Unaware that Oedipus killed their king, or that he is the son of that king, the people of Thebes offer him the vacant throne and marriage to the king’s widow Jocasta. So Oedipus unwittingly marries his mother after killing his father. The play Oedipus the King opens with a plague in Thebes and Oedipus’ search for the reason. The prophet Tireseas is forced to reveal his knowledge, which is that the gods are punishing Thebes for the stain of association with Oedipus, the stain of his unwitting crimes.

Oedipus suspects Jocasta’s brother, Creon, of a arranging the story as part of a conspiracy to take power. In this respect the play deals with the danger of a ruler who is given great power for good reasons, but becomes abusive and paranoiac in his use of that power. Oedipus’ further investigations lead to the confirmation of the story from Tireseas that he had rejected. Jocasta commits suicide and Oedipus goes into exile after blinding himself. In this way, the play suggests that tyranny is self-destructive as well as destructive of the state over which it is exercised. It also suggests the need to expel a ruler who threatens both the welfare of the city and restraints on his power. 

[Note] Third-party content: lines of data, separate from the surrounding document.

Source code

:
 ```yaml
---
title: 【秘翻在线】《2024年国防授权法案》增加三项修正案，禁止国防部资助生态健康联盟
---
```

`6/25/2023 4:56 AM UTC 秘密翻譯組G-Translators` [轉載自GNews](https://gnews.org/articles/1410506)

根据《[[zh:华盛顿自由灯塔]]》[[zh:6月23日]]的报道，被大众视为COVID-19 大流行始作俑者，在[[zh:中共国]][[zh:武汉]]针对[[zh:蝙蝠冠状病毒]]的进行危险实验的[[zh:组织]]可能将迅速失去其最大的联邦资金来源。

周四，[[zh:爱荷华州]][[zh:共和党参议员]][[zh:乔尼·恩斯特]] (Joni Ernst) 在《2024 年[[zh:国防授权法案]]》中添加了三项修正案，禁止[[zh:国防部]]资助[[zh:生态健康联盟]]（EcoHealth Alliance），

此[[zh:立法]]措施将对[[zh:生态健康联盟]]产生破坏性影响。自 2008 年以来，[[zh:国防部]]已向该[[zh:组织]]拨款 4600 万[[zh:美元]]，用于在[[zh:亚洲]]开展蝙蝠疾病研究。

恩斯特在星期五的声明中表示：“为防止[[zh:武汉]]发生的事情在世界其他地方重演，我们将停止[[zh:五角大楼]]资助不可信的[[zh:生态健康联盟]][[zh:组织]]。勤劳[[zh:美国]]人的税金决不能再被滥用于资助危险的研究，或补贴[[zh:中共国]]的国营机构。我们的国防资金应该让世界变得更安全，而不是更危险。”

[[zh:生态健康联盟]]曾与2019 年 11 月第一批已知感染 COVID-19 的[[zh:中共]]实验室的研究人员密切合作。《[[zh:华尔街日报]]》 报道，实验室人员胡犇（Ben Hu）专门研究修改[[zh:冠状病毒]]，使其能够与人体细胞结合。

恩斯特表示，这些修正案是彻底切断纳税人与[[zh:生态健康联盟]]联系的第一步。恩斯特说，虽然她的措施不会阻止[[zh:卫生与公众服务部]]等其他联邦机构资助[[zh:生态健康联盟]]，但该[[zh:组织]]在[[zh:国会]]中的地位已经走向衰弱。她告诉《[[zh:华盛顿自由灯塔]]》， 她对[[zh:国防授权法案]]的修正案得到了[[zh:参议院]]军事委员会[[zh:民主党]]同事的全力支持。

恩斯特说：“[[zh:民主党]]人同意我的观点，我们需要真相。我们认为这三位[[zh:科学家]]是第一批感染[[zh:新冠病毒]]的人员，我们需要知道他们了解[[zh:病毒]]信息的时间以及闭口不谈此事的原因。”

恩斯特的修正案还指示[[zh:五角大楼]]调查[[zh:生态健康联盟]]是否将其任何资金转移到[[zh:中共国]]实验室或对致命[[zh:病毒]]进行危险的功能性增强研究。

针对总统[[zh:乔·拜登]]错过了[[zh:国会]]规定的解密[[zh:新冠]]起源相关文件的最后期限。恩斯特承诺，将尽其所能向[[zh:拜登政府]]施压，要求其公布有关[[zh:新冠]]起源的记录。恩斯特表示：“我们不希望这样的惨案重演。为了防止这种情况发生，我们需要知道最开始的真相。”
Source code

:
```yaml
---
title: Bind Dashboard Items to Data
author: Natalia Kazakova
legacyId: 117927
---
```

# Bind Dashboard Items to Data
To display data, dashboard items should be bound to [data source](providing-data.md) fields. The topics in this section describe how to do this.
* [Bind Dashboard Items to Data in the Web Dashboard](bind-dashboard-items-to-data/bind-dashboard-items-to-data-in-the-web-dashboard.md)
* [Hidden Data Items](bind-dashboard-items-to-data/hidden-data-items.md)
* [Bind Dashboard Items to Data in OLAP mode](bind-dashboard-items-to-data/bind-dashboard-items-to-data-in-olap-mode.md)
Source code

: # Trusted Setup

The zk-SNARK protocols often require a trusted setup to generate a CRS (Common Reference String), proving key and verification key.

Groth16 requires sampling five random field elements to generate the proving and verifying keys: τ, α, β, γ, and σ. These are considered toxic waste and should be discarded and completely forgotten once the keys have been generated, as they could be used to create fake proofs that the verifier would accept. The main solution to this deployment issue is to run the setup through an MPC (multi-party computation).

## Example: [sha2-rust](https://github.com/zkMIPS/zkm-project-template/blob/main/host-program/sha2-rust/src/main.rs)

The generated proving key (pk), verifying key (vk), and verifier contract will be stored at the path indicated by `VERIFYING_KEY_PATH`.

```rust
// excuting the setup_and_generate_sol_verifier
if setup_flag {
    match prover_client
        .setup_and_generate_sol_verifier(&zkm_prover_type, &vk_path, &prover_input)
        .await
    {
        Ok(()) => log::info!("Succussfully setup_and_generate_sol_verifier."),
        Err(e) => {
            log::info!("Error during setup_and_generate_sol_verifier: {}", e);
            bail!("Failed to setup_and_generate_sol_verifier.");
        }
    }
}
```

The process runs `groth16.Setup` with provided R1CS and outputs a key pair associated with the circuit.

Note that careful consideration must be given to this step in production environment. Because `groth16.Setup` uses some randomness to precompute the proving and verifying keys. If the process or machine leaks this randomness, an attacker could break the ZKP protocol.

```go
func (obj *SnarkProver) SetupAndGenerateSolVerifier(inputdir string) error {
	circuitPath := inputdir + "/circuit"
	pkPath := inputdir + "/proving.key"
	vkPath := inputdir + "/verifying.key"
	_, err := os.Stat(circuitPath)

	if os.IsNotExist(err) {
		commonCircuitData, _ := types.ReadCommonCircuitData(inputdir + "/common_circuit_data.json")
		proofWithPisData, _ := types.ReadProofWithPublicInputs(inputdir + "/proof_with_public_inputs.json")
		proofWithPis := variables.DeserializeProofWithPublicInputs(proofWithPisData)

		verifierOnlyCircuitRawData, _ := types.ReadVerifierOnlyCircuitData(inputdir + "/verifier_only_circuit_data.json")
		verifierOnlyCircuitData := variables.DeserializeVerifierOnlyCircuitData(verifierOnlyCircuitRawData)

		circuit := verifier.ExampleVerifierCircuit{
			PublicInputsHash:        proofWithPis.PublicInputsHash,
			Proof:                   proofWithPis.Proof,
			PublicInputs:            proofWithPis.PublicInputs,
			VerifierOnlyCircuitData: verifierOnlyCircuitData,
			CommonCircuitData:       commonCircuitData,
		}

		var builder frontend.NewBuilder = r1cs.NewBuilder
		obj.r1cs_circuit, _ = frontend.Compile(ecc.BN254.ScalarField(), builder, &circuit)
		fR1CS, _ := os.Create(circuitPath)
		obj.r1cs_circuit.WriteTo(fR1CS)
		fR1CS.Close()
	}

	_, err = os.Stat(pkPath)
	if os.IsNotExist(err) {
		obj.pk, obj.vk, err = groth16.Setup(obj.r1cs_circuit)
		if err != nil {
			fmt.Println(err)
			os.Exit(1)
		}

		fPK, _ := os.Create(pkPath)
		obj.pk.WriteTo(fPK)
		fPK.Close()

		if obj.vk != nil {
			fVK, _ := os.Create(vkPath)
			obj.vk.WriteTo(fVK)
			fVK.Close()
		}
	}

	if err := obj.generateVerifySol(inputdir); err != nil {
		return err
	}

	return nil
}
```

Oedipus at Colonus deals with the exile of Oedipus, in which he is protected by the king of Athens from persecution by Creon who has now taken power. As with Aeschylus, we see that Attic tragedy defends the role of Athens as ‘educator of Greece’ (a saying attributed to Pericles as explained in the post before the last one), even while having a critique of power.

Oedipus dies in a way that suggests he is close to the gods, and we can see another layer in the story of the tyrant. As a monster of some kind, Oedipus belongs outside the city state and when he is outside the city, he is in touch with a justice superior to that of the city, which belongs to human communities before state imposed laws. The divine power associated with such laws is, however, dangerous when associated with individual power using the organised violence of the state.

It is Antigone that is usually most associated with ideas of liberty, but I hope that remarks on the two other plays show how they have many ideas about the nature of law and liberty, and the dangers posed by political power. Antigone is the story of Oedipus’ daughter of that name and her resistance to the tyrannical tendencies of Creon.

Her brothers Polyneices and Eteocles had struggled for control of Thebes, ending in the death of both as Poyneices attacks the city, when it is held by Eteocles. Creon decrees that Polyneices cannot be buried with proper ritual and his body should be left outside the city for the wild animals to eat. This was an appalling prospect for ancient Greeks, and the desire for soldiers to avoid such a fate is a major theme of Homer’s Iliad.

Antigone insists on mourning her brother and attending to his corpse in the normal manner. Her defiance of Creon leads to Creon imprisoning  her in a tomb, where she commits suicide. The violence with which he imposes his will leads to the suicide of Antigone’s fiancé who is the son of Creon and then the suicide of Creon’s wife.

In the end Creon learns to accept the advice of Tireseas, the prophet persecuted by Oedipus, and to moderate his insistence on pushing his powers to the extreme. Antigone is the heroine of the customary, and even divine, law of Greece which precedes the edicts of tyrants like Creon, so can be seen as the defender of justice against laws based on political power rather than on the basic principles of human justice, what is often referred to since Aristotle as natural law.

There are questions about how far the original audience would have seen Antigone as a character to be admired though. The society was intensely patriarchal and women defying the authority of men was a horrifying prospect. Perhaps the dramatic context provided an opportunity to push at the limits of the ideas normal to audience, maybe it just allowed them to think that one of the dangers of bad government is that it produces mad dangerous woman, and the play does portray Antigone as unhealthily obsessed with death.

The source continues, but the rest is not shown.